What needs to be done:
The lines to repeat are those below from the one containing "2. Open IDEA" down to the one containing "2. Click 'Add'(Alt+Insert)", both included; reproduce them exactly and nothing else.

==================================================

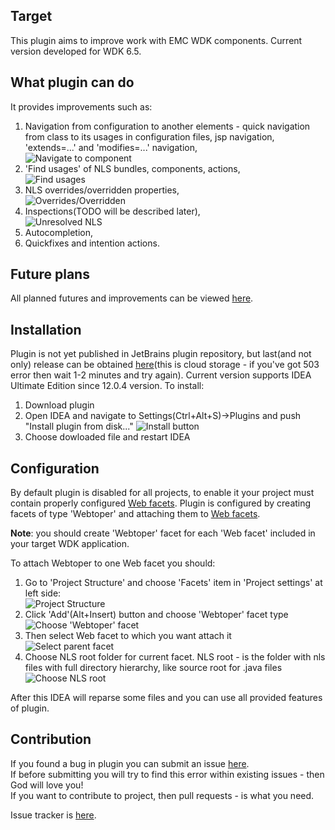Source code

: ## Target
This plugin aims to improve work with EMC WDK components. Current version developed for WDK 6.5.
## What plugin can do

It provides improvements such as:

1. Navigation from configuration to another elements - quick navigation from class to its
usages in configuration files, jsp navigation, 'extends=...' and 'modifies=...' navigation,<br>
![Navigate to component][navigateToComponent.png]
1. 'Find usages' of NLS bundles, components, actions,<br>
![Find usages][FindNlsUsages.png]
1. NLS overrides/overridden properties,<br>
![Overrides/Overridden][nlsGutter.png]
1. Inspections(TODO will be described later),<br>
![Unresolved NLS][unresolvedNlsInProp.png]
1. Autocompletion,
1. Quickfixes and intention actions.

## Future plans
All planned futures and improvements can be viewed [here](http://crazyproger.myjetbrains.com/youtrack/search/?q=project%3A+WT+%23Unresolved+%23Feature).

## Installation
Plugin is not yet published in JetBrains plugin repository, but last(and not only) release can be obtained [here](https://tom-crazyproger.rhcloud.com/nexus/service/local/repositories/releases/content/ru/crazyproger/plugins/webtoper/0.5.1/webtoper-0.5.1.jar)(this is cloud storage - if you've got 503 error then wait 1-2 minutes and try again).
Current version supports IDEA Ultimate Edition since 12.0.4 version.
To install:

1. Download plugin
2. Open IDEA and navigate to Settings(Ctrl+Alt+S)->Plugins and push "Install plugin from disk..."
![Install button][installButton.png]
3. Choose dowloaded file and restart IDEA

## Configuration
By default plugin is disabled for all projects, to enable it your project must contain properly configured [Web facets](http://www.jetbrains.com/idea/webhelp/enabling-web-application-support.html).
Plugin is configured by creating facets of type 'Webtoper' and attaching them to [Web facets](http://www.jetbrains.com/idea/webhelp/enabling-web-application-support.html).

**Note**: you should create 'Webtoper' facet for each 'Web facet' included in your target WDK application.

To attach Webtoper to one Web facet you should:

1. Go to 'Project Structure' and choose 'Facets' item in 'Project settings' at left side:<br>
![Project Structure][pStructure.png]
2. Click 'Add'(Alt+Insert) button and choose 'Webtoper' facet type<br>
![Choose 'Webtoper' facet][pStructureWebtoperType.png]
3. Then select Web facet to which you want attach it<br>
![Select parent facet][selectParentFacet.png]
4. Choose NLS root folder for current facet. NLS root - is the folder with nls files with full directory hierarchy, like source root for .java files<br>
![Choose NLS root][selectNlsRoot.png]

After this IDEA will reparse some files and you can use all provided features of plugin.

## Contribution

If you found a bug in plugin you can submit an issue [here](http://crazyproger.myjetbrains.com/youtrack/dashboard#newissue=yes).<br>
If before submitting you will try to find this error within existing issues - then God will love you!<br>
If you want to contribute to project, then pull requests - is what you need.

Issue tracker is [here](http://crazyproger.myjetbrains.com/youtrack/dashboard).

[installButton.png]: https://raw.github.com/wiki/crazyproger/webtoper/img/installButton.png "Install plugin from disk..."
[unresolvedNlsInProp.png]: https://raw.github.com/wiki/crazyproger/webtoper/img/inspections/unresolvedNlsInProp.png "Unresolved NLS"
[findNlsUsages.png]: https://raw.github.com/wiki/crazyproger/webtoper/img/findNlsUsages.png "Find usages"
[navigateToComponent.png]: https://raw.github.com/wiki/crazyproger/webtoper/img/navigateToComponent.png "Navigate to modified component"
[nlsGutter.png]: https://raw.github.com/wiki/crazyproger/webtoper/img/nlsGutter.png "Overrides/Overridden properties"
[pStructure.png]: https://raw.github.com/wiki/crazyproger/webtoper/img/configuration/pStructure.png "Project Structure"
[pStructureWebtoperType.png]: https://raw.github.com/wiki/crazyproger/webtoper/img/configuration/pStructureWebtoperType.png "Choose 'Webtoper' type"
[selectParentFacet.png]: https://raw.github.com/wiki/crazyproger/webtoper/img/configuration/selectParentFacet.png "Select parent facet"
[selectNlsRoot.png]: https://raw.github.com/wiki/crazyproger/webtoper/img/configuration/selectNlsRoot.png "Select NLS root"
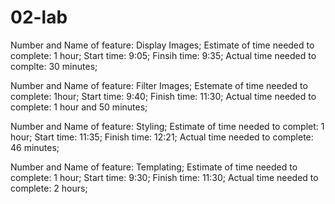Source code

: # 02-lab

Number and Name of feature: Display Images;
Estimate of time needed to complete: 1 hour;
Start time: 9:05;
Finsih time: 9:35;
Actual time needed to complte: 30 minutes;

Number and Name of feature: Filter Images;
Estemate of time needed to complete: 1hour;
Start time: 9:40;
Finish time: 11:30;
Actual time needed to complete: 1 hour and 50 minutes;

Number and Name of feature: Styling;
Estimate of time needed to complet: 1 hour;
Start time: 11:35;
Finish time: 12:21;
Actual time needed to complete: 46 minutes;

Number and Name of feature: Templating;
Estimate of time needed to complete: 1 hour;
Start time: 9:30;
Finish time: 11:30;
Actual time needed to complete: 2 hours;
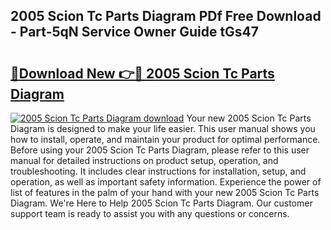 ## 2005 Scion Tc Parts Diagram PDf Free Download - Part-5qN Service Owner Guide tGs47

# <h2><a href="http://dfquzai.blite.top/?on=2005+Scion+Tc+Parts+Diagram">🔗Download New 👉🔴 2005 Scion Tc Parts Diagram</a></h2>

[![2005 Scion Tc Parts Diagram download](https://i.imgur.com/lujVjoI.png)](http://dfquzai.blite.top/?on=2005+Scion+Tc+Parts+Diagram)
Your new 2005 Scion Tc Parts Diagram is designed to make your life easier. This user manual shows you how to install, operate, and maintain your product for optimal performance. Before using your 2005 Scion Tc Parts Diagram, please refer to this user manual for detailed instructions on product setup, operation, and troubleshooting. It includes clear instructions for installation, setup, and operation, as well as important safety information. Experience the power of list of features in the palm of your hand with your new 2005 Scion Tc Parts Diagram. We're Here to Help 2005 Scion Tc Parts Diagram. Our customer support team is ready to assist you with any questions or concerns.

==================================================

Written solution:
2. Open IDEA and navigate to Settings(Ctrl+Alt+S)->Plugins and push "Install plugin from disk..."
![Install button][installButton.png]
3. Choose dowloaded file and restart IDEA

## Configuration
By default plugin is disabled for all projects, to enable it your project must contain properly configured [Web facets](http://www.jetbrains.com/idea/webhelp/enabling-web-application-support.html).
Plugin is configured by creating facets of type 'Webtoper' and attaching them to [Web facets](http://www.jetbrains.com/idea/webhelp/enabling-web-application-support.html).

**Note**: you should create 'Webtoper' facet for each 'Web facet' included in your target WDK application.

To attach Webtoper to one Web facet you should:

1. Go to 'Project Structure' and choose 'Facets' item in 'Project settings' at left side:<br>
![Project Structure][pStructure.png]
2. Click 'Add'(Alt+Insert) button and choose 'Webtoper' facet type<br>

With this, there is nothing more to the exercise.